Monday, May 18, 2020

Ehrman’s Objections to the Women’s Discovery of the Empty Tomb

https://www.reasonablefaith.org/writings/question-answer/ehrmans-objections-to-the-womens-discovery-of-the-empty-tomb

1 comment:

  1. "The first thing that I thought when I read this blog post was that a minimal facts approach to establishing the historicity of the Resurrection doesn’t need to have the empty tomb as one of the facts. Dr. Michael Licona’s excellent book on the historicity of the Resurrection has made that clear to me. So, even if Dr. Ehrman’s objections are compelling reasons to doubt the historicity of the women’s discovery of an empty tomb, it does nothing to substantially damage the case for the Resurrection itself."

    He is literally saying that reasons to doubt the historicity of the women's discovery of the empty tomb do *nothing substantial to damage the case for the resurrection"???

    I mean...wow. If the various stories of the women's discovery of the empty tomb are ahistorically made up and inserted into the Gospels, the Gospels are *significantly* unreliable. Those are pretty important stories. And there are different ones in John and the Synoptics. If they are literally made up and inserted in there, these whole incidents, that casts *enormous* doubt on the Gospels.

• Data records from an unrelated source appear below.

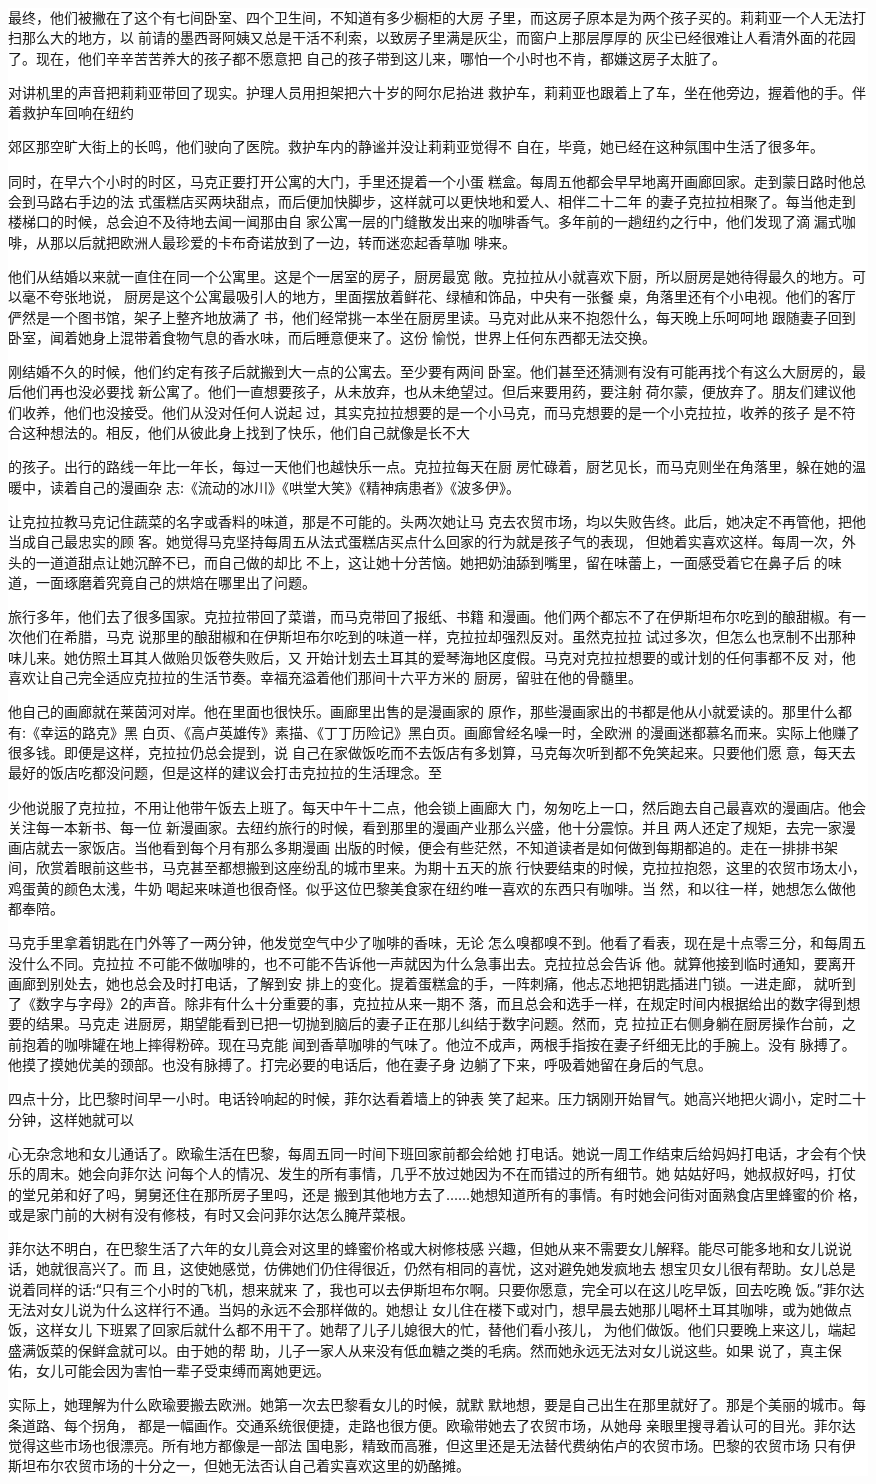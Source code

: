最终，他们被撇在了这个有七间卧室、四个卫生间，不知道有多少橱柜的大房 子里，而这房子原本是为两个孩子买的。莉莉亚一个人无法打扫那么大的地方，以 前请的墨西哥阿姨又总是干活不利索，以致房子里满是灰尘，而窗户上那层厚厚的 灰尘已经很难让人看清外面的花园了。现在，他们辛辛苦苦养大的孩子都不愿意把 自己的孩子带到这儿来，哪怕一个小时也不肯，都嫌这房子太脏了。

对讲机里的声音把莉莉亚带回了现实。护理人员用担架把六十岁的阿尔尼抬进 救护车，莉莉亚也跟着上了车，坐在他旁边，握着他的手。伴着救护车回响在纽约

郊区那空旷大街上的长鸣，他们驶向了医院。救护车内的静谧并没让莉莉亚觉得不 自在，毕竟，她已经在这种氛围中生活了很多年。

同时，在早六个小时的时区，马克正要打开公寓的大门，手里还提着一个小蛋 糕盒。每周五他都会早早地离开画廊回家。走到蒙日路时他总会到马路右手边的法 式蛋糕店买两块甜点，而后便加快脚步，这样就可以更快地和爱人、相伴二十二年 的妻子克拉拉相聚了。每当他走到楼梯口的时候，总会迫不及待地去闻一闻那由自 家公寓一层的门缝散发出来的咖啡香气。多年前的一趟纽约之行中，他们发现了滴 漏式咖啡，从那以后就把欧洲人最珍爱的卡布奇诺放到了一边，转而迷恋起香草咖 啡来。

他们从结婚以来就一直住在同一个公寓里。这是个一居室的房子，厨房最宽 敞。克拉拉从小就喜欢下厨，所以厨房是她待得最久的地方。可以毫不夸张地说， 厨房是这个公寓最吸引人的地方，里面摆放着鲜花、绿植和饰品，中央有一张餐 桌，角落里还有个小电视。他们的客厅俨然是一个图书馆，架子上整齐地放满了 书，他们经常挑一本坐在厨房里读。马克对此从来不抱怨什么，每天晚上乐呵呵地 跟随妻子回到卧室，闻着她身上混带着食物气息的香水味，而后睡意便来了。这份 愉悦，世界上任何东西都无法交换。

刚结婚不久的时候，他们约定有孩子后就搬到大一点的公寓去。至少要有两间 卧室。他们甚至还猜测有没有可能再找个有这么大厨房的，最后他们再也没必要找 新公寓了。他们一直想要孩子，从未放弃，也从未绝望过。但后来要用药，要注射 荷尔蒙，便放弃了。朋友们建议他们收养，他们也没接受。他们从没对任何人说起 过，其实克拉拉想要的是一个小马克，而马克想要的是一个小克拉拉，收养的孩子 是不符合这种想法的。相反，他们从彼此身上找到了快乐，他们自己就像是长不大

的孩子。出行的路线一年比一年长，每过一天他们也越快乐一点。克拉拉每天在厨 房忙碌着，厨艺见长，而马克则坐在角落里，躲在她的温暖中，读着自己的漫画杂 志:《流动的冰川》《哄堂大笑》《精神病患者》《波多伊》。

让克拉拉教马克记住蔬菜的名字或香料的味道，那是不可能的。头两次她让马 克去农贸市场，均以失败告终。此后，她决定不再管他，把他当成自己最忠实的顾 客。她觉得马克坚持每周五从法式蛋糕店买点什么回家的行为就是孩子气的表现， 但她着实喜欢这样。每周一次，外头的一道道甜点让她沉醉不已，而自己做的却比 不上，这让她十分苦恼。她把奶油舔到嘴里，留在味蕾上，一面感受着它在鼻子后 的味道，一面琢磨着究竟自己的烘焙在哪里出了问题。

旅行多年，他们去了很多国家。克拉拉带回了菜谱，而马克带回了报纸、书籍 和漫画。他们两个都忘不了在伊斯坦布尔吃到的酿甜椒。有一次他们在希腊，马克 说那里的酿甜椒和在伊斯坦布尔吃到的味道一样，克拉拉却强烈反对。虽然克拉拉 试过多次，但怎么也烹制不出那种味儿来。她仿照土耳其人做贻贝饭卷失败后，又 开始计划去土耳其的爱琴海地区度假。马克对克拉拉想要的或计划的任何事都不反 对，他喜欢让自己完全适应克拉拉的生活节奏。幸福充溢着他们那间十六平方米的 厨房，留驻在他的骨髓里。

他自己的画廊就在莱茵河对岸。他在里面也很快乐。画廊里出售的是漫画家的 原作，那些漫画家出的书都是他从小就爱读的。那里什么都有:《幸运的路克》黑 白页、《高卢英雄传》素描、《丁丁历险记》黑白页。画廊曾经名噪一时，全欧洲 的漫画迷都慕名而来。实际上他赚了很多钱。即便是这样，克拉拉仍总会提到，说 自己在家做饭吃而不去饭店有多划算，马克每次听到都不免笑起来。只要他们愿 意，每天去最好的饭店吃都没问题，但是这样的建议会打击克拉拉的生活理念。至

少他说服了克拉拉，不用让他带午饭去上班了。每天中午十二点，他会锁上画廊大 门，匆匆吃上一口，然后跑去自己最喜欢的漫画店。他会关注每一本新书、每一位 新漫画家。去纽约旅行的时候，看到那里的漫画产业那么兴盛，他十分震惊。并且 两人还定了规矩，去完一家漫画店就去一家饭店。当他看到每个月有那么多期漫画 出版的时候，便会有些茫然，不知道读者是如何做到每期都追的。走在一排排书架 间，欣赏着眼前这些书，马克甚至都想搬到这座纷乱的城市里来。为期十五天的旅 行快要结束的时候，克拉拉抱怨，这里的农贸市场太小，鸡蛋黄的颜色太浅，牛奶 喝起来味道也很奇怪。似乎这位巴黎美食家在纽约唯一喜欢的东西只有咖啡。当 然，和以往一样，她想怎么做他都奉陪。

马克手里拿着钥匙在门外等了一两分钟，他发觉空气中少了咖啡的香味，无论 怎么嗅都嗅不到。他看了看表，现在是十点零三分，和每周五没什么不同。克拉拉 不可能不做咖啡的，也不可能不告诉他一声就因为什么急事出去。克拉拉总会告诉 他。就算他接到临时通知，要离开画廊到别处去，她也总会及时打电话，了解到安 排上的变化。提着蛋糕盒的手，一阵刺痛，他忐忑地把钥匙插进门锁。一进走廊， 就听到了《数字与字母》2的声音。除非有什么十分重要的事，克拉拉从来一期不 落，而且总会和选手一样，在规定时间内根据给出的数字得到想要的结果。马克走 进厨房，期望能看到已把一切抛到脑后的妻子正在那儿纠结于数字问题。然而，克 拉拉正右侧身躺在厨房操作台前，之前抱着的咖啡罐在地上摔得粉碎。现在马克能 闻到香草咖啡的气味了。他泣不成声，两根手指按在妻子纤细无比的手腕上。没有 脉搏了。他摸了摸她优美的颈部。也没有脉搏了。打完必要的电话后，他在妻子身 边躺了下来，呼吸着她留在身后的气息。

四点十分，比巴黎时间早一小时。电话铃响起的时候，菲尔达看着墙上的钟表 笑了起来。压力锅刚开始冒气。她高兴地把火调小，定时二十分钟，这样她就可以

心无杂念地和女儿通话了。欧瑜生活在巴黎，每周五同一时间下班回家前都会给她 打电话。她说一周工作结束后给妈妈打电话，才会有个快乐的周末。她会向菲尔达 问每个人的情况、发生的所有事情，几乎不放过她因为不在而错过的所有细节。她 姑姑好吗，她叔叔好吗，打仗的堂兄弟和好了吗，舅舅还住在那所房子里吗，还是 搬到其他地方去了......她想知道所有的事情。有时她会问街对面熟食店里蜂蜜的价 格，或是家门前的大树有没有修枝，有时又会问菲尔达怎么腌芹菜根。

菲尔达不明白，在巴黎生活了六年的女儿竟会对这里的蜂蜜价格或大树修枝感 兴趣，但她从来不需要女儿解释。能尽可能多地和女儿说说话，她就很高兴了。而 且，这使她感觉，仿佛她们仍住得很近，仍然有相同的喜忧，这对避免她发疯地去 想宝贝女儿很有帮助。女儿总是说着同样的话:“只有三个小时的飞机，想来就来 了，我也可以去伊斯坦布尔啊。只要你愿意，完全可以在这儿吃早饭，回去吃晚 饭。”菲尔达无法对女儿说为什么这样行不通。当妈的永远不会那样做的。她想让 女儿住在楼下或对门，想早晨去她那儿喝杯土耳其咖啡，或为她做点饭，这样女儿 下班累了回家后就什么都不用干了。她帮了儿子儿媳很大的忙，替他们看小孩儿， 为他们做饭。他们只要晚上来这儿，端起盛满饭菜的保鲜盒就可以。由于她的帮 助，儿子一家人从来没有低血糖之类的毛病。然而她永远无法对女儿说这些。如果 说了，真主保佑，女儿可能会因为害怕一辈子受束缚而离她更远。

实际上，她理解为什么欧瑜要搬去欧洲。她第一次去巴黎看女儿的时候，就默 默地想，要是自己出生在那里就好了。那是个美丽的城市。每条道路、每个拐角， 都是一幅画作。交通系统很便捷，走路也很方便。欧瑜带她去了农贸市场，从她母 亲眼里搜寻着认可的目光。菲尔达觉得这些市场也很漂亮。所有地方都像是一部法 国电影，精致而高雅，但这里还是无法替代费纳佑卢的农贸市场。巴黎的农贸市场 只有伊斯坦布尔农贸市场的十分之一，但她无法否认自己着实喜欢这里的奶酪摊。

    This is an example of just how extreme minimal facts enthusiasts get in their desire to strip things down. They literally believe that "the" case for the resurrection is *so* detached from the historical reliability of the Gospels that they literally raise quite casually the idea that entire Gospel narratives connected *directly* with the resurrection are *completely invented* and then say that it doesn't matter and would do nothing to damage substantially the case for the resurrection.